I am trying to compare two large datasets from a SQL query. Right now the SQL query is done externally and the results from each dataset is saved into its own csv file. My little C# console application loads up the two text/csv files and compares them for differences and saves the differences to a text file.
Its a very simple application that just loads all the data from the first file into an arraylist and does a .compare() on the arraylist as each line is read from the second csv file. Then saves the records that don't match.
The application works but I would like to improve the performance. I figure I can greatly improve performance if I can take advantage of the fact that both files are sorted, but I don't know a datatype in C# that keeps order and would allow me to select a specific position. Theres a basic array, but I don't know how many items are going to be in each list. I could have over a million records. Is there a data type available that I should be looking at?

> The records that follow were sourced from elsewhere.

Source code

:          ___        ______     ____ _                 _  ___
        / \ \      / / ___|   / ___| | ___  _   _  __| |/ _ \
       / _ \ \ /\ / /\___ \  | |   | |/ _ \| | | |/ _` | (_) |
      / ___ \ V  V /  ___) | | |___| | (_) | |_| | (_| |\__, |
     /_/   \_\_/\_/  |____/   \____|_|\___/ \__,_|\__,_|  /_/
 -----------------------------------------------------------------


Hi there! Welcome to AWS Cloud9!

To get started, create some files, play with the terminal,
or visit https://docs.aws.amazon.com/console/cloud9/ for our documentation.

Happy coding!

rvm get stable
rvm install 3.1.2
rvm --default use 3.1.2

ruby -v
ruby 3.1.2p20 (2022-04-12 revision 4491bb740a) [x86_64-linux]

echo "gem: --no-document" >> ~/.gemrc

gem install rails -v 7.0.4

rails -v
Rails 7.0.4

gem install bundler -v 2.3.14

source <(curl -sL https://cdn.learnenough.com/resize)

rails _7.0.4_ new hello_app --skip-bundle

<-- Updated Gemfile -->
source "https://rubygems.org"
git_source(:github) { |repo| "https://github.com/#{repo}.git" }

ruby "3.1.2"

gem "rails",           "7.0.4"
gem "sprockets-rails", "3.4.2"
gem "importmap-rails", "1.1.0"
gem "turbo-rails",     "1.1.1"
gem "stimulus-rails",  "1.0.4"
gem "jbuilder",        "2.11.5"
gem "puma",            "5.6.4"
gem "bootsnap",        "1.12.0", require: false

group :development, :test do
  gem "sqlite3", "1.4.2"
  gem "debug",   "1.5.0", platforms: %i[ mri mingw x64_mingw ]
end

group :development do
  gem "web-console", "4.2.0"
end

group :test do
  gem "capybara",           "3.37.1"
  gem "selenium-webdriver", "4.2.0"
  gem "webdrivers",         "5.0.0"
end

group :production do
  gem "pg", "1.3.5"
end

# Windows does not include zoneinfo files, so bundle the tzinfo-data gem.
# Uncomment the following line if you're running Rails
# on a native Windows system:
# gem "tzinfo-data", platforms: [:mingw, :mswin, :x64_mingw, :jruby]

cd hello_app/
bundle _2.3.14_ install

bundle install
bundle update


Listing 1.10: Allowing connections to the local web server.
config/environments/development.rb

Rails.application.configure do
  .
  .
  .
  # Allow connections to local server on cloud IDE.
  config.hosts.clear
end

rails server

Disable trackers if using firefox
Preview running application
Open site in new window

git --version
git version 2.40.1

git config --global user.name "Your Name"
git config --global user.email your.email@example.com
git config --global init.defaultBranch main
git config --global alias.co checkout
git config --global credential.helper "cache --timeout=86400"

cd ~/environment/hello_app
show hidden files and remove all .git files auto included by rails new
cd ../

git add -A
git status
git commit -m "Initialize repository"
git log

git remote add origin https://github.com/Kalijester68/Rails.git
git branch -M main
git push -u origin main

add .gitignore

If data in both of your CSV files is already sorted and have the same number of records, you could skip the data structure entirely and do in-place analysis.
StreamReader one = new StreamReader("C:\file1.csv");
StreamReader two = new StreamReader("C:\file2.csv");
String lineOne;
String lineTwo;
StreamWriter differences = new StreamWriter("Output.csv");
while (!one.EndOfStream)
{
lineOne = one.ReadLine();
lineTwo = two.ReadLine();
// do your comparison.
bool areDifferent = true;
if (areDifferent)
differences.WriteLine(lineOne + lineTwo);
}
one.Close();
two.Close();
differences.Close();
System.Collections.Specialized.StringCollection allows you to add a range of values and, using the .IndexOf(string) method, allows you to retrieve the index of that item.
That being said, you could likely just load up a couple of byte[] from a filestream and do byte comparison... don't even worry about loading that stuff into a formal datastructure like StringCollection or string[]; if all you're doing is checking for differences, and you want speed, I would wreckon byte differences are where it's at.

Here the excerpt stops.